### ASSIGNMENT
Output the records exactly, with no line skipped.

*** PROVIDED MATERIAL

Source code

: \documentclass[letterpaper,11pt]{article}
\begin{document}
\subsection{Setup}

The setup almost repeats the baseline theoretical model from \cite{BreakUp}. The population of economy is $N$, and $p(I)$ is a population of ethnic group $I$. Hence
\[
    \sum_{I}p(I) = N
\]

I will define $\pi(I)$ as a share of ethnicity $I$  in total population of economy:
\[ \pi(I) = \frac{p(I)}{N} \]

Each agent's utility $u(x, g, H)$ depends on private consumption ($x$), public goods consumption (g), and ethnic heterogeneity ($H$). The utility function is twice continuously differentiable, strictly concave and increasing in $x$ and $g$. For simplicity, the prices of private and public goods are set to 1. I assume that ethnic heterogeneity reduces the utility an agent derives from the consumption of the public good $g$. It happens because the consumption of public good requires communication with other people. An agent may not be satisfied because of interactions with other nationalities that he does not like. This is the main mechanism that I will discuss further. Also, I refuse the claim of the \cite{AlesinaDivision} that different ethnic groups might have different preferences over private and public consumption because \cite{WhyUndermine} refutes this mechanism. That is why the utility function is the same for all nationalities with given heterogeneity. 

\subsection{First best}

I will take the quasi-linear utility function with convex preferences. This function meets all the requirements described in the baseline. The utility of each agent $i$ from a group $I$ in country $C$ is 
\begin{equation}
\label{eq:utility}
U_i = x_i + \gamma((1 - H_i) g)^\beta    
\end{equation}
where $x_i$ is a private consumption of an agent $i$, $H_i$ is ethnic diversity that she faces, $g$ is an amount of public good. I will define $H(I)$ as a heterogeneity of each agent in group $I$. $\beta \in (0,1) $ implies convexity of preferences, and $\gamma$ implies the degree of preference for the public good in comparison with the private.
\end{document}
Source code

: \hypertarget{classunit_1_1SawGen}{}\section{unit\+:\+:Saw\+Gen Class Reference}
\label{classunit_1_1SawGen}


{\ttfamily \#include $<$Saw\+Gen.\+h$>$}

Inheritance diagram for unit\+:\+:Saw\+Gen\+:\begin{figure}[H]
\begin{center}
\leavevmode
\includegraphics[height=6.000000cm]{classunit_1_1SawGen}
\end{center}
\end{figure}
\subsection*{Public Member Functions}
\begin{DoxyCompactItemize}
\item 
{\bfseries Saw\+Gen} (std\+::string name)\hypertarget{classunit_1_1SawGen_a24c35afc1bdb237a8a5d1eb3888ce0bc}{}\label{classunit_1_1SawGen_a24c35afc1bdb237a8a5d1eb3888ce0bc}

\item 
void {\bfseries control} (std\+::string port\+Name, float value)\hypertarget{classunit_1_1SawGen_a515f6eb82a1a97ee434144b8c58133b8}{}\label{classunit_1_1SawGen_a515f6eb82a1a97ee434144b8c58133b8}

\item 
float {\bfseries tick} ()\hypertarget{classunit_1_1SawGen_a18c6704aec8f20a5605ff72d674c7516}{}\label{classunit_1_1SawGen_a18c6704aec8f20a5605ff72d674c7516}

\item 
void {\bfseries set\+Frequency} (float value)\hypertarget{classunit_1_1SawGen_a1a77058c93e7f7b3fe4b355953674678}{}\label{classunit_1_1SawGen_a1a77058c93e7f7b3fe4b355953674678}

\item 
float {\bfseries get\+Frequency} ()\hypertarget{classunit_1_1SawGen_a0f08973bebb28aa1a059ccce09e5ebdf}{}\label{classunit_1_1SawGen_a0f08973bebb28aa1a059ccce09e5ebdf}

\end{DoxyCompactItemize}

******

### TASK ANSWER
Source code

: \documentclass[letterpaper,11pt]{article}
\begin{document}
\subsection{Setup}

The setup almost repeats the baseline theoretical model from \cite{BreakUp}. The population of economy is $N$, and $p(I)$ is a population of ethnic group $I$. Hence
\[
    \sum_{I}p(I) = N
\]

I will define $\pi(I)$ as a share of ethnicity $I$  in total population of economy:
\[ \pi(I) = \frac{p(I)}{N} \]

Each agent's utility $u(x, g, H)$ depends on private consumption ($x$), public goods consumption (g), and ethnic heterogeneity ($H$). The utility function is twice continuously differentiable, strictly concave and increasing in $x$ and $g$. For simplicity, the prices of private and public goods are set to 1. I assume that ethnic heterogeneity reduces the utility an agent derives from the consumption of the public good $g$. It happens because the consumption of public good requires communication with other people. An agent may not be satisfied because of interactions with other nationalities that he does not like. This is the main mechanism that I will discuss further. Also, I refuse the claim of the \cite{AlesinaDivision} that different ethnic groups might have different preferences over private and public consumption because \cite{WhyUndermine} refutes this mechanism. That is why the utility function is the same for all nationalities with given heterogeneity. 

\subsection{First best}

I will take the quasi-linear utility function with convex preferences. This function meets all the requirements described in the baseline. The utility of each agent $i$ from a group $I$ in country $C$ is 
\begin{equation}
\label{eq:utility}
U_i = x_i + \gamma((1 - H_i) g)^\beta    
\end{equation}
where $x_i$ is a private consumption of an agent $i$, $H_i$ is ethnic diversity that she faces, $g$ is an amount of public good. I will define $H(I)$ as a heterogeneity of each agent in group $I$. $\beta \in (0,1) $ implies convexity of preferences, and $\gamma$ implies the degree of preference for the public good in comparison with the private.
\end{document}
Source code

: \hypertarget{classunit_1_1SawGen}{}\section{unit\+:\+:Saw\+Gen Class Reference}
\label{classunit_1_1SawGen}


{\ttfamily \#include $<$Saw\+Gen.\+h$>$}

Inheritance diagram for unit\+:\+:Saw\+Gen\+:\begin{figure}[H]
\begin{center}
\leavevmode
\includegraphics[height=6.000000cm]{classunit_1_1SawGen}
\end{center}
\end{figure}
\subsection*{Public Member Functions}
\begin{DoxyCompactItemize}
\item 
{\bfseries Saw\+Gen} (std\+::string name)\hypertarget{classunit_1_1SawGen_a24c35afc1bdb237a8a5d1eb3888ce0bc}{}\label{classunit_1_1SawGen_a24c35afc1bdb237a8a5d1eb3888ce0bc}

\item 
void {\bfseries control} (std\+::string port\+Name, float value)\hypertarget{classunit_1_1SawGen_a515f6eb82a1a97ee434144b8c58133b8}{}\label{classunit_1_1SawGen_a515f6eb82a1a97ee434144b8c58133b8}

\item 
float {\bfseries tick} ()\hypertarget{classunit_1_1SawGen_a18c6704aec8f20a5605ff72d674c7516}{}\label{classunit_1_1SawGen_a18c6704aec8f20a5605ff72d674c7516}

\item 
void {\bfseries set\+Frequency} (float value)\hypertarget{classunit_1_1SawGen_a1a77058c93e7f7b3fe4b355953674678}{}\label{classunit_1_1SawGen_a1a77058c93e7f7b3fe4b355953674678}

\item 
float {\bfseries get\+Frequency} ()\hypertarget{classunit_1_1SawGen_a0f08973bebb28aa1a059ccce09e5ebdf}{}\label{classunit_1_1SawGen_a0f08973bebb28aa1a059ccce09e5ebdf}

\end{DoxyCompactItemize}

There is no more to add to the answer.